Following our recent posts on the Supreme Court’s decision in Burlington Northern & Santa Fe Railway Co. v. United States, No. 07-1601, -U.S.- (U.S. May 4, 2009) (“BNSF“), this post will discuss the implications of this decision on arranger liability.
Courts have historically held that imposing “arranger” liability is a fact specific inquiry. The seemingly most important fact in the BNSF case is that Shell did not retain ownership of the chemicals once sent to B&B. (See the two prior posts for a discussion of the facts of this case.) The 1989 Aceto case, which imposed liability on a PRP in a similar situation to Shell and is one of the leading cases on arranger liability, is however distinguishable because the parties found to be arrangers in that case had maintained ownership of the chemicals after they were sent to the third party to be processed into smaller packaging. U.S. v. Aceto Agr. Chemicals Corp., 872 F.2d 1373 (8th Cir. 1989). Arguably, because of this distinction, Aceto is still good law.

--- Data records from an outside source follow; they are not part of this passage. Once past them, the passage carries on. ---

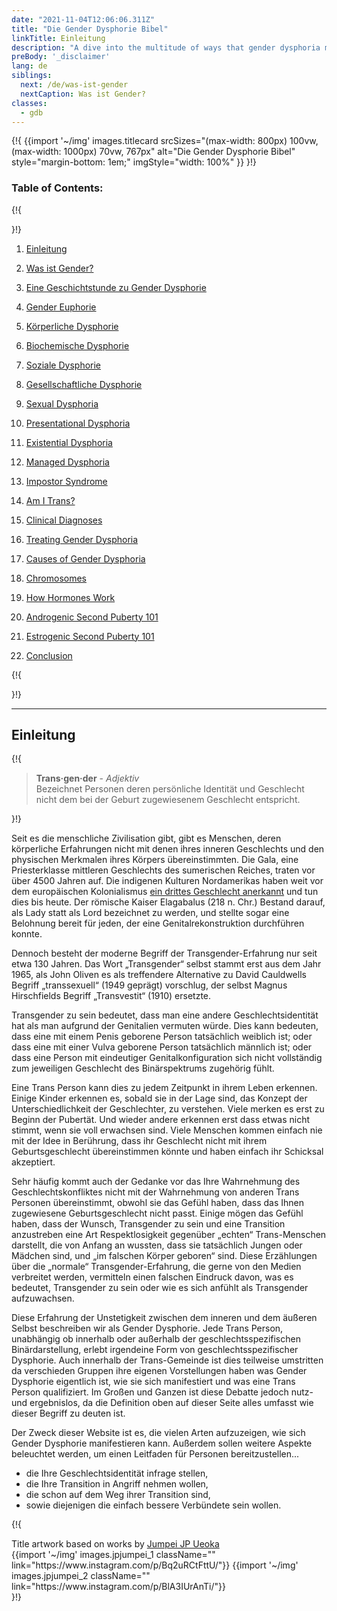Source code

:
 ```yaml
---
date: "2021-11-04T12:06:06.311Z"
title: "Die Gender Dysphorie Bibel"
linkTitle: Einleitung
description: "A dive into the multitude of ways that gender dysphoria manifests and what it means to be transgender."
preBody: '_disclaimer'
lang: de
siblings:
  next: /de/was-ist-gender
  nextCaption: Was ist Gender?
classes:
  - gdb
---
```



{!{
{{import
  '~/img'
  images.titlecard
  srcSizes="(max-width: 800px) 100vw, (max-width: 1000px) 70vw, 767px"
  alt="Die Gender Dysphorie Bibel"
  style="margin-bottom: 1em;"
  imgStyle="width: 100%"
}}
}!}

### Table of Contents:

{!{ <div class="two-column-list"> }!}

1. [Einleitung](#Einleitung)

2. [Was ist Gender?](/de/was-ist-gender)

3. [Eine Geschichtstunde zu Gender Dysphorie](/de/geschichte)

4. [Gender Euphorie](/de/euphorie)

5. [Körperliche Dysphorie](/de/körperliche-dysphorie)

6. [Biochemische Dysphorie](/de/biochemische-dysphorie)

7. [Soziale Dysphorie](/de/soziale-dysphorie)

8. [Gesellschaftliche Dysphorie](/de/gesellschaftliche-dysphorie)

9. [Sexual Dysphoria](/en/sexual-dysphoria)

10. [Presentational Dysphoria](/en/presentational-dysphoria)

11. [Existential Dysphoria](/en/existential-dysphoria)

12. [Managed Dysphoria](/en/managed-dysphoria)

13. [Impostor Syndrome](/en/impostor-syndrome)

14. [Am I Trans?](/en/am-i-trans)

15. [Clinical Diagnoses](/en/diagnoses)

16. [Treating Gender Dysphoria](/en/treatment)

17. [Causes of Gender Dysphoria](/en/causes)

18. [Chromosomes](/en/chromosomes)

19. [How Hormones Work](/en/hormones)

20. [Androgenic Second Puberty 101](/en/second-puberty-masc)

21. [Estrogenic Second Puberty 101](/en/second-puberty-fem)

22. [Conclusion](/en/conclusion)

{!{ </div> }!}

<hr class="print-break-after print-hidden">

## Einleitung

{!{
<div class="gutter"><blockquote>
  <strong>Trans·gen·der</strong> - <em>Adjektiv</em><br>
  Bezeichnet Personen deren persönliche Identität und Geschlecht nicht dem bei der Geburt zugewiesenem Geschlecht entspricht.
</blockquote></div>
}!}

Seit es die menschliche Zivilisation gibt, gibt es Menschen, deren körperliche Erfahrungen nicht mit denen ihres inneren Geschlechts und den physischen Merkmalen ihres Körpers übereinstimmten. Die Gala, eine Priesterklasse mittleren Geschlechts des sumerischen Reiches, traten vor über 4500 Jahren auf. Die indigenen Kulturen Nordamerikas haben weit vor dem europäischen Kolonialismus [ein drittes Geschlecht anerkannt](https://de.wikipedia.org/wiki/Drittes_Geschlecht) und tun dies bis heute. Der römische Kaiser Elagabalus (218 n. Chr.) Bestand darauf, als Lady statt als Lord bezeichnet zu werden, und stellte sogar eine Belohnung bereit für jeden, der eine Genitalrekonstruktion durchführen konnte. 

Dennoch besteht der moderne Begriff der Transgender-Erfahrung nur seit etwa 130 Jahren. Das Wort „Transgender“ selbst stammt erst aus dem Jahr 1965, als John Oliven es als treffendere Alternative zu David Cauldwells Begriff „transsexuell“ (1949 geprägt) vorschlug, der selbst Magnus Hirschfields Begriff „Transvestit“ (1910) ersetzte.

Transgender zu sein bedeutet, dass man eine andere Geschlechtsidentität hat als man aufgrund der Genitalien vermuten würde. Dies kann bedeuten, dass eine mit einem Penis geborene Person tatsächlich weiblich ist; oder dass eine mit einer Vulva geborene Person tatsächlich männlich ist; oder dass eine Person mit eindeutiger Genitalkonfiguration sich nicht vollständig zum jeweiligen Geschlecht des Binärspektrums zugehörig fühlt.

Eine Trans Person kann dies zu jedem Zeitpunkt in ihrem Leben erkennen. Einige Kinder erkennen es, sobald sie in der Lage sind, das Konzept der Unterschiedlichkeit der Geschlechter, zu verstehen. Viele merken es erst zu Beginn der Pubertät. Und wieder andere erkennen erst dass etwas nicht stimmt, wenn sie voll erwachsen sind. Viele Menschen kommen einfach nie mit der Idee in Berührung, dass ihr Geschlecht nicht mit ihrem Geburtsgeschlecht übereinstimmen könnte und haben einfach ihr Schicksal akzeptiert.

Sehr häufig kommt auch der Gedanke vor das Ihre Wahrnehmung des Geschlechtskonfliktes nicht mit der Wahrnehmung von anderen Trans Personen übereinstimmt, obwohl sie das Gefühl haben, dass das Ihnen zugewiesene Geburtsgeschlecht nicht passt. Einige mögen das Gefühl haben, dass der Wunsch, Transgender zu sein und eine Transition anzustreben eine Art Respektlosigkeit gegenüber „echten“ Trans-Menschen darstellt, die von Anfang an wussten, dass sie tatsächlich Jungen oder Mädchen sind, und „im falschen Körper geboren“ sind. Diese Erzählungen über die „normale“ Transgender-Erfahrung, die gerne von den Medien verbreitet werden, vermitteln einen falschen Eindruck davon, was es bedeutet, Transgender zu sein oder wie es sich anfühlt als Transgender aufzuwachsen.

Diese Erfahrung der Unstetigkeit zwischen dem inneren und dem äußeren Selbst beschreiben wir als Gender Dysphorie. Jede Trans Person, unabhängig ob innerhalb oder außerhalb der geschlechtsspezifischen Binärdarstellung, erlebt irgendeine Form von geschlechtsspezifischer Dysphorie. Auch innerhalb der Trans-Gemeinde ist dies teilweise umstritten da verschieden Gruppen ihre eigenen Vorstellungen haben was Gender Dysphorie eigentlich ist, wie sie sich manifestiert und was eine Trans Person qualifiziert. Im Großen und Ganzen ist diese Debatte jedoch nutz- und ergebnislos, da die Definition oben auf dieser Seite alles umfasst wie dieser Begriff zu deuten ist.

Der Zweck dieser Website ist es, die vielen Arten aufzuzeigen, wie sich Gender Dysphorie manifestieren kann. Außerdem sollen weitere Aspekte beleuchtet werden, um einen Leitfaden für Personen bereitzustellen...

- die Ihre Geschlechtsidentität infrage stellen,
- die Ihre Transition in Angriff nehmen wollen,
- die schon auf dem Weg ihrer Transition sind,
- sowie diejenigen die einfach bessere Verbündete sein wollen.

{!{
<div class="gutter flex flex-end print-inline print-span2 print-center">
<span>Title artwork based on works by <a href="https://www.instagram.com/jp_means_jumpei/">Jumpei JP Ueoka</a></span>
<div class="grid-row" style="grid-template-columns: 1fr 1fr">
{{import '~/img' images.jpjumpei_1 className="" link="https://www.instagram.com/p/Bq2uRCtFttU/"}}
{{import '~/img' images.jpjumpei_2 className="" link="https://www.instagram.com/p/BlA3IUrAnTi/"}}
</div>
</div>
}!}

Additionally, in the 1990 Florida Power & Light case, the Eighth Circuit held that a manufacturer that sells a useful product to an end user, who then disposes of it, is not liable as an arranger. Florida Power & Light Co. v. Allis Chalmers Corp., 893 F.2d 1313 (8th Cir. 1990) Under the facts in that case, the party providing the chemical had not retained ownership. The BNSF Court cites to Florida Power & Light for this proposition in support of its decision.
Accordingly, the BNSF case does not appear to overturn any of the leading cases on “arranger” liability. The BNSF Court is saying, however, that there is an intent requirement for arranger liability and then goes a step further to say that knowledge of a disposal can impute intent. One commenter suggests, though, that this pronouncement does not necessarily change the standard of liability because in most cases the facts will not be as clear as they were in this case. That is, in BNSF, Shell did not intend to dispose of its product in selling it to B&B, and it affirmatively tried to prevent the disposal. Most fact patterns are not going to be so clear cut.
This commenter also suggested that the BNSF case will actually only change the landscape of litigating these claims. First, most “arranger” PRPs will be more likely to challenge their liability, leading to an increase in litigation, generally. Second, discovery during litigation will necessarily be much more fact intensive, focusing on the PRPs’ level of knowledge of the site’s practices and the goal of the transaction.
Whether the BNSF case actually does change the landscape of Superfund litigation depends on the facts of each case. If the waste was generated on-site, the BNSF decision will not apply. If, however, a case involves more complicated facts concerning generation of and arrangement for disposal of hazardous waste, then the BNSF decision may have a bearing on the intensity of litigating that particular case.